The European Commission presented new measures against corporate tax avoidance last week.
The proposals aim for a coordinated EU-wide response to fight aggressive tax practices by large companies and follow the development of global standards against tax base erosion and corporate profit shifting by the Organization for Economic Cooperation and Development.
The Commission’s proposal would align tax laws in all 28 EU countries to combat aggressive tax practices by multinational enterprises.
The package includes legally binding measures to block the most common tax avoidance methods, a recommendation on preventing tax treaty abuse and the proposed sharing of tax-related information on multinationals operating in the EU.
The measures will also include “a new EU process for listing third countries that refuse to play fair.”
Pierre Moscovici, EU commissioner for Economic and Financial Affairs, Taxation and Customs, said, “Billions of tax euros are lost every year to tax avoidance – money that could be used for public services like schools and hospitals or to boost jobs and growth.

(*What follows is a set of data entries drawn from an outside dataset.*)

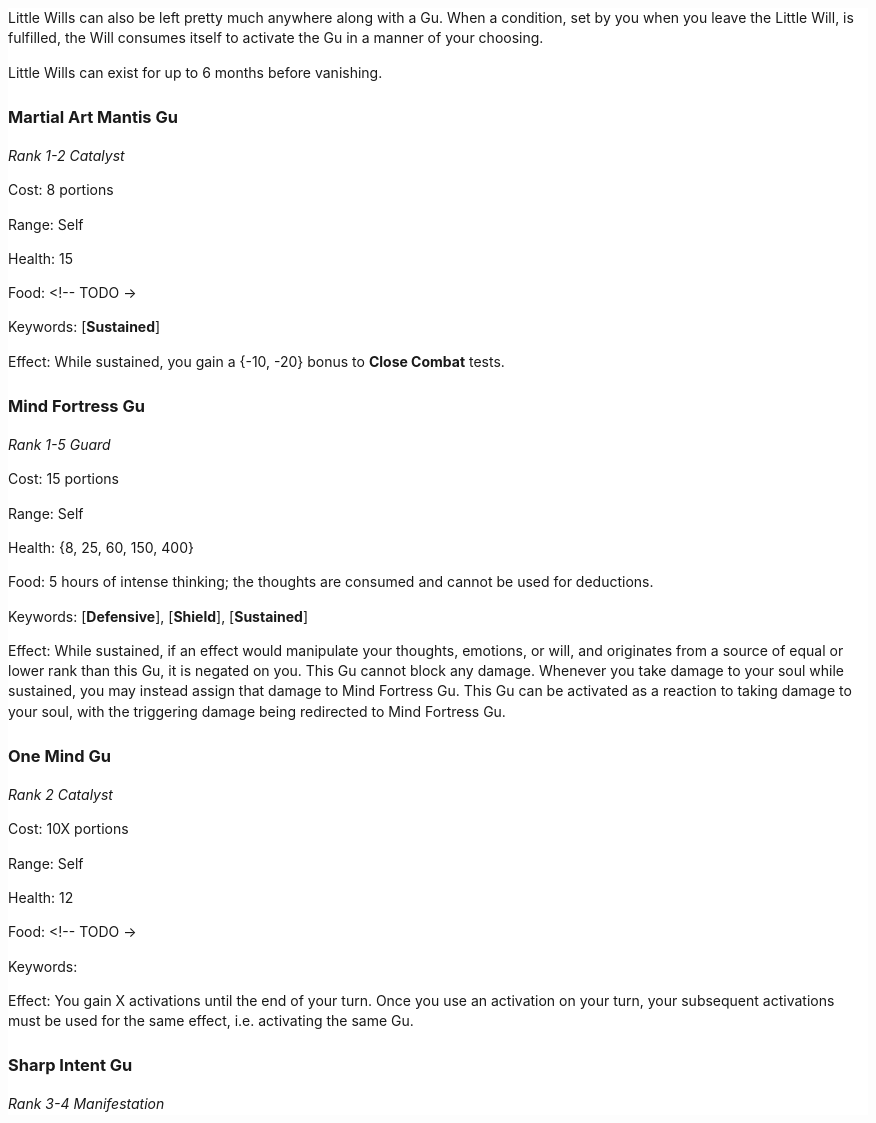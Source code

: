 Little Wills can also be left pretty much anywhere along with a Gu. When a condition, set by you when you leave the Little Will, is fulfilled, the Will consumes itself to activate the Gu in a manner of your choosing.

Little Wills can exist for up to 6 months before vanishing.

### Martial Art Mantis Gu
*Rank 1-2 Catalyst*

Cost: 8 portions

Range: Self

Health: 15

Food: <!-- TODO ->

Keywords: [**Sustained**]

Effect: While sustained, you gain a {-10, -20} bonus to **Close Combat** tests.

### Mind Fortress Gu
*Rank 1-5 Guard*

Cost: 15 portions

Range: Self

Health: {8, 25, 60, 150, 400}

Food: 5 hours of intense thinking; the thoughts are consumed and cannot be used for deductions.

Keywords: [**Defensive**], [**Shield**], [**Sustained**]

Effect: While sustained, if an effect would manipulate your thoughts, emotions, or will, and originates from a source of equal or lower rank than this Gu, it is negated on you. This Gu cannot block any damage. Whenever you take damage to your soul while sustained, you may instead assign that damage to Mind Fortress Gu. This Gu can be activated as a reaction to taking damage to your soul, with the triggering damage being redirected to Mind Fortress Gu.

### One Mind Gu
*Rank 2 Catalyst*

Cost: 10X portions

Range: Self

Health: 12

Food: <!-- TODO ->

Keywords:

Effect: You gain X activations until the end of your turn. Once you use an activation on your turn, your subsequent activations must be used for the same effect, i.e. activating the same Gu.

### Sharp Intent Gu
*Rank 3-4 Manifestation*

Europeans and businesses that play fair end up paying higher taxes as a result. This is unacceptable and we are acting to tackle it. Today we are taking a major step towards creating a level-playing field for all our businesses, for fair and effective taxation for all Europeans.”

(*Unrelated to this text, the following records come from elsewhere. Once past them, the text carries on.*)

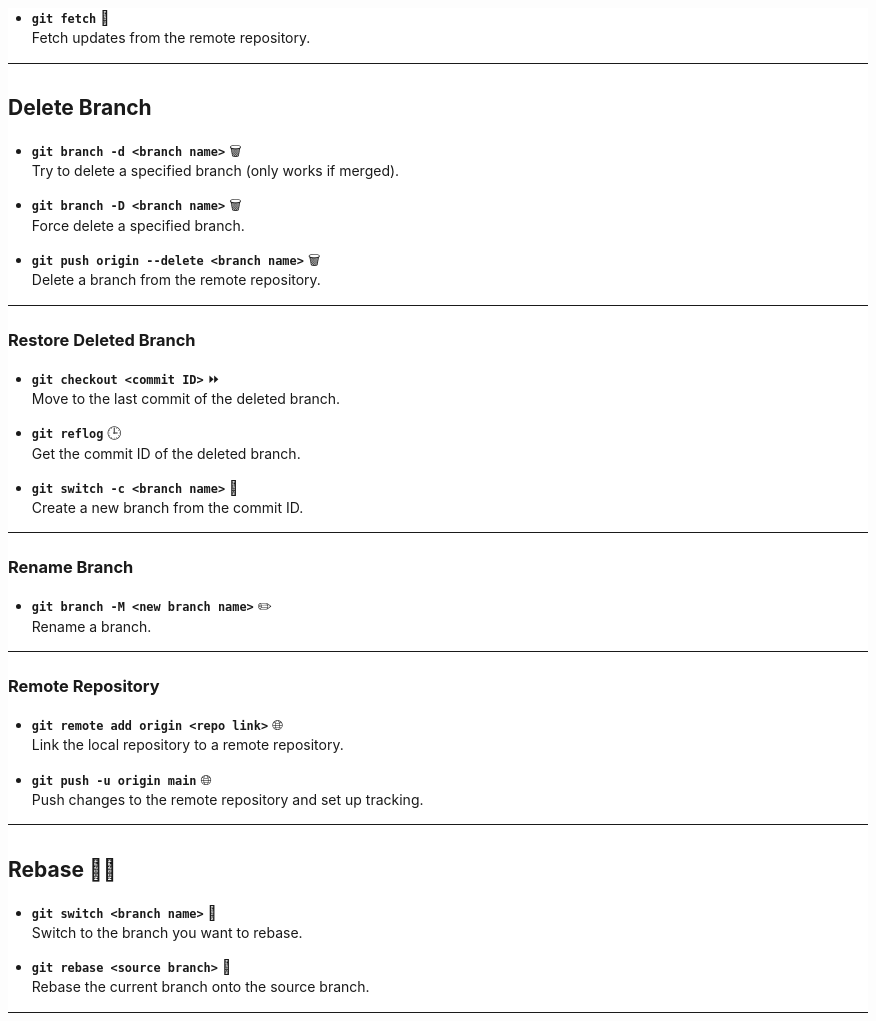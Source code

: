 - **`git fetch`** 🔄  
  Fetch updates from the remote repository.

---

## Delete Branch

- **`git branch -d <branch name>`** 🗑️  
  Try to delete a specified branch (only works if merged).

- **`git branch -D <branch name>`** 🗑️  
  Force delete a specified branch.

- **`git push origin --delete <branch name>`** 🗑️  
  Delete a branch from the remote repository.

---

### Restore Deleted Branch

- **`git checkout <commit ID>`** ⏩  
  Move to the last commit of the deleted branch.

- **`git reflog`** 🕒  
  Get the commit ID of the deleted branch.

- **`git switch -c <branch name>`** 🔄  
  Create a new branch from the commit ID.

---

### Rename Branch

- **`git branch -M <new branch name>`** ✏️  
  Rename a branch.

---

### Remote Repository

- **`git remote add origin <repo link>`** 🌐  
  Link the local repository to a remote repository.

- **`git push -u origin main`** 🌐  
  Push changes to the remote repository and set up tracking.

---

## Rebase 🚨🚨

- **`git switch <branch name>`** 🔄  
  Switch to the branch you want to rebase.

- **`git rebase <source branch>`** 🔄  
  Rebase the current branch onto the source branch.

---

OECD Secretary-General Angel Gurría welcomed the Commission’s proposal, which he said marks an important milestone toward the development of a comprehensive, coherent and coordinated approach against corporate tax avoidance in Europe. “Implementing the international standards against base erosion and profit shifting developed by the OECD and the G-20 will help put an end to double non-taxation, facilitate a better alignment of taxation with economic activity and value creation and render many of the most aggressive tax planning structures ineffective.
“We welcome the Commission’s proposal, which is entirely BEPS-compatible, and will help bring about greater transparency, fairer competition and a more certain tax environment for the benefit of all businesses across Europe,” he said.
The European Commission released its proposal one day after 31 countries signed the Multilateral Competent Authority Agreement, which governs the automatic exchange of country-by-country reporting under the BEPS project.
Approved by G-20 Leaders during their November 2015 summit in Antalya, Turkey, the BEPS project provides governments with solutions for closing the gaps in existing international rules that allow corporate profits to “disappear” or be artificially shifted to low/no tax environments, where little or no economic activity takes place.
It is based on a 15-point action plan, structured around introducing coherence in the domestic rules that affect cross-border activities; reinforcing substance requirements in the existing international standards, to ensure alignment of taxation with the location of economic activity and value creation; and improving transparency and certainty for businesses and governments.
The OECD estimates US$100 billion to US$240 billion revenue losses from BEPS annually, or between 4 percent and 10 percent of global corporate income tax revenues.
The Commission’s legislative proposals for the Anti-Tax Avoidance Package will be submitted to the European Parliament for consultation and to the Council for adoption.